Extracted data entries
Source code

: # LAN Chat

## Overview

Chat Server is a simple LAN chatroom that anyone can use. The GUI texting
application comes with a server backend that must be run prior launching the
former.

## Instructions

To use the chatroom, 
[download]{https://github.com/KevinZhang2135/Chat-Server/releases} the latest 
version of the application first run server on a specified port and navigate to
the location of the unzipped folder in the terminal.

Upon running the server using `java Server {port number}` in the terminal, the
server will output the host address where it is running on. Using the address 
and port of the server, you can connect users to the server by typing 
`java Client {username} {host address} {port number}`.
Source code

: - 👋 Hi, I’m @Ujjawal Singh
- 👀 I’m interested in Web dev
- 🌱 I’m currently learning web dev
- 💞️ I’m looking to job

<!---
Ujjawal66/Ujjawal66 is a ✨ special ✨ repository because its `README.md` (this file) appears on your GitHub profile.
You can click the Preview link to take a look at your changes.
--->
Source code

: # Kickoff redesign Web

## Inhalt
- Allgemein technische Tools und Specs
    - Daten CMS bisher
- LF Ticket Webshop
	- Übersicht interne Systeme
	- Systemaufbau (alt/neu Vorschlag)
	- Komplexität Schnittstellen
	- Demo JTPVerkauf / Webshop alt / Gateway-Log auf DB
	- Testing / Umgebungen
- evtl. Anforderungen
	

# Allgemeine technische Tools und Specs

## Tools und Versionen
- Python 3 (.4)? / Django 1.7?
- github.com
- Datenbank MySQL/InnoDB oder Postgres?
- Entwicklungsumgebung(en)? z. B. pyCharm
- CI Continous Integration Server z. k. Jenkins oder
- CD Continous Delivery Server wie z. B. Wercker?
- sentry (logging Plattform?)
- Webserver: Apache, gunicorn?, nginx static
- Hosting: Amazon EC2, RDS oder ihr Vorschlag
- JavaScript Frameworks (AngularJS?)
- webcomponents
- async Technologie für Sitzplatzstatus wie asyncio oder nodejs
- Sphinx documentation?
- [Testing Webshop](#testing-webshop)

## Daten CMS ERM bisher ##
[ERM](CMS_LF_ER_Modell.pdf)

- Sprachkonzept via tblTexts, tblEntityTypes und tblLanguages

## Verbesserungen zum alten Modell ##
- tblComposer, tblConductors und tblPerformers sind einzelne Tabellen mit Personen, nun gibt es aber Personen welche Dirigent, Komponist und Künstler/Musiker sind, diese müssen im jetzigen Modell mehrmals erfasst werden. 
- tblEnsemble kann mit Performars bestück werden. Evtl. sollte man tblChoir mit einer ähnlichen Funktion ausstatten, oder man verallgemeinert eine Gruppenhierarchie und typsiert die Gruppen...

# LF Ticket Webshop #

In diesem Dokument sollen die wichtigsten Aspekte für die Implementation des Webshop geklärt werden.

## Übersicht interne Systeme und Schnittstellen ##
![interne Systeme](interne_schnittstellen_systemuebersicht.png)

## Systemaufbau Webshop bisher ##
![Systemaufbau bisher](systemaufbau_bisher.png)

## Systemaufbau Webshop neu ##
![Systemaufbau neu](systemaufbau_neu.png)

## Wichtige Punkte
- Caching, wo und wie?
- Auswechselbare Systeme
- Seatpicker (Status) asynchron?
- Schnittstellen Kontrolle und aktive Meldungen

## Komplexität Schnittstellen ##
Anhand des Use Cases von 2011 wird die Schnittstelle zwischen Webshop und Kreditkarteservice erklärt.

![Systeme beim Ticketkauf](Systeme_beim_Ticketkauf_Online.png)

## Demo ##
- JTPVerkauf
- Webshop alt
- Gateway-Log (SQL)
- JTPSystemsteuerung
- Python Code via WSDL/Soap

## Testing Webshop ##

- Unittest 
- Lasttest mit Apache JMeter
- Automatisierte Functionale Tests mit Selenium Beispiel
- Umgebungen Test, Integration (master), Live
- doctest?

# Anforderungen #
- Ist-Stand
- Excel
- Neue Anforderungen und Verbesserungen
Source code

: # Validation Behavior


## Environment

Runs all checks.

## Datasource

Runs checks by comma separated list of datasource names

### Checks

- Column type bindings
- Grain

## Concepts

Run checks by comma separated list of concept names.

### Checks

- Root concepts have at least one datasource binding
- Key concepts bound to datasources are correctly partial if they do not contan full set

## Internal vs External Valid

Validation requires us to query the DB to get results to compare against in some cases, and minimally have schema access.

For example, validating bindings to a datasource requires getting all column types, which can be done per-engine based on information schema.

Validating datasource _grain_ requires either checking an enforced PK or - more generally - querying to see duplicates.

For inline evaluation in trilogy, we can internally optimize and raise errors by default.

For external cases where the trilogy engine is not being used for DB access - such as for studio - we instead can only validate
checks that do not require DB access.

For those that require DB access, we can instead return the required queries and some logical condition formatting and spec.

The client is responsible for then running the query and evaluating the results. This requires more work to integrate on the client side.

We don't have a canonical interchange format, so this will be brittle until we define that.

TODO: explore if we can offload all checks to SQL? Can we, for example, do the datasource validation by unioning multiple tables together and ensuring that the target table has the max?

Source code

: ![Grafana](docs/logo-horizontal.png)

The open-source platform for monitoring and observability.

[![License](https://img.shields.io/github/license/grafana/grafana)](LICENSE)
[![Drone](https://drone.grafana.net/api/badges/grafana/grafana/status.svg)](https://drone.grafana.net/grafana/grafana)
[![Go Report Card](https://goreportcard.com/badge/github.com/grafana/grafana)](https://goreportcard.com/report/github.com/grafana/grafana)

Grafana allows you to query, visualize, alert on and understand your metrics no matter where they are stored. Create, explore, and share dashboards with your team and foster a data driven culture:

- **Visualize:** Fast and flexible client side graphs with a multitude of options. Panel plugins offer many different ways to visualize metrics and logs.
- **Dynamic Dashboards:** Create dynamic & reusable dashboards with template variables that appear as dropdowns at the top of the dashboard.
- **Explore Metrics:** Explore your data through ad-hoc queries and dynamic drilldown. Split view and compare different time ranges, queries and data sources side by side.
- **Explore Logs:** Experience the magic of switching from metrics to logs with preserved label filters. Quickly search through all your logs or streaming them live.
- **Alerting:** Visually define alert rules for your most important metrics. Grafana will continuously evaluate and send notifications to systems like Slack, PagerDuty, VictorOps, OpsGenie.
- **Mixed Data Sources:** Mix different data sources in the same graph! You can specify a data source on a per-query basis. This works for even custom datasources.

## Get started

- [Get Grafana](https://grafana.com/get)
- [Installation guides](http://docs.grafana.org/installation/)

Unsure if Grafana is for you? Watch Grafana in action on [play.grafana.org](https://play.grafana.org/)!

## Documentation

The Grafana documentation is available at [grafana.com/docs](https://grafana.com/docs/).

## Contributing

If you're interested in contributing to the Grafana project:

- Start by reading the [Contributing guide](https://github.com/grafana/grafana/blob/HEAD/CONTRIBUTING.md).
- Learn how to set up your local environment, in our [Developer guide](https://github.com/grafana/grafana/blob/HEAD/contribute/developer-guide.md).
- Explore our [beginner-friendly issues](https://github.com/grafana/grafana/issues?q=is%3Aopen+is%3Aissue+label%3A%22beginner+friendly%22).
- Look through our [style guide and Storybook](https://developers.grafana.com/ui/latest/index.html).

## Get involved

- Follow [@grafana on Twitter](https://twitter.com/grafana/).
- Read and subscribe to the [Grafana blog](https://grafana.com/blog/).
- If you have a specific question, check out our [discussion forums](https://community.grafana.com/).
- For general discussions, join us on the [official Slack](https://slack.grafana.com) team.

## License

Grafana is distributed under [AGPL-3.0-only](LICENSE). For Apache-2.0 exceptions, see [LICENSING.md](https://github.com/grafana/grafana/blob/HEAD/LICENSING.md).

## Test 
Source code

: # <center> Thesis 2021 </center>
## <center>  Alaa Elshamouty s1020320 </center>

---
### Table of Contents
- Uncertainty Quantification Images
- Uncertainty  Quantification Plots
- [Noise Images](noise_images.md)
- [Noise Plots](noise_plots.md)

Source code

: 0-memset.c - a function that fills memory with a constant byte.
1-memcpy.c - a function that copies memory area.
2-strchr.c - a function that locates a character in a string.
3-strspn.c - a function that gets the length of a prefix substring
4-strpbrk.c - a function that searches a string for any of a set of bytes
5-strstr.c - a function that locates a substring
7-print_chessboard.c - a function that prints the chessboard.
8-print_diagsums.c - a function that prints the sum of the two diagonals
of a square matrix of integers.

> **Task objective**
Exact duplication is required for the lines above, from the line that contains "Runs checks by" to the line that contains "- Root concepts", inclusive; omit all others.

> **The answer**
Runs checks by comma separated list of datasource names

### Checks

- Column type bindings
- Grain

## Concepts

Run checks by comma separated list of concept names.

### Checks

- Root concepts have at least one datasource binding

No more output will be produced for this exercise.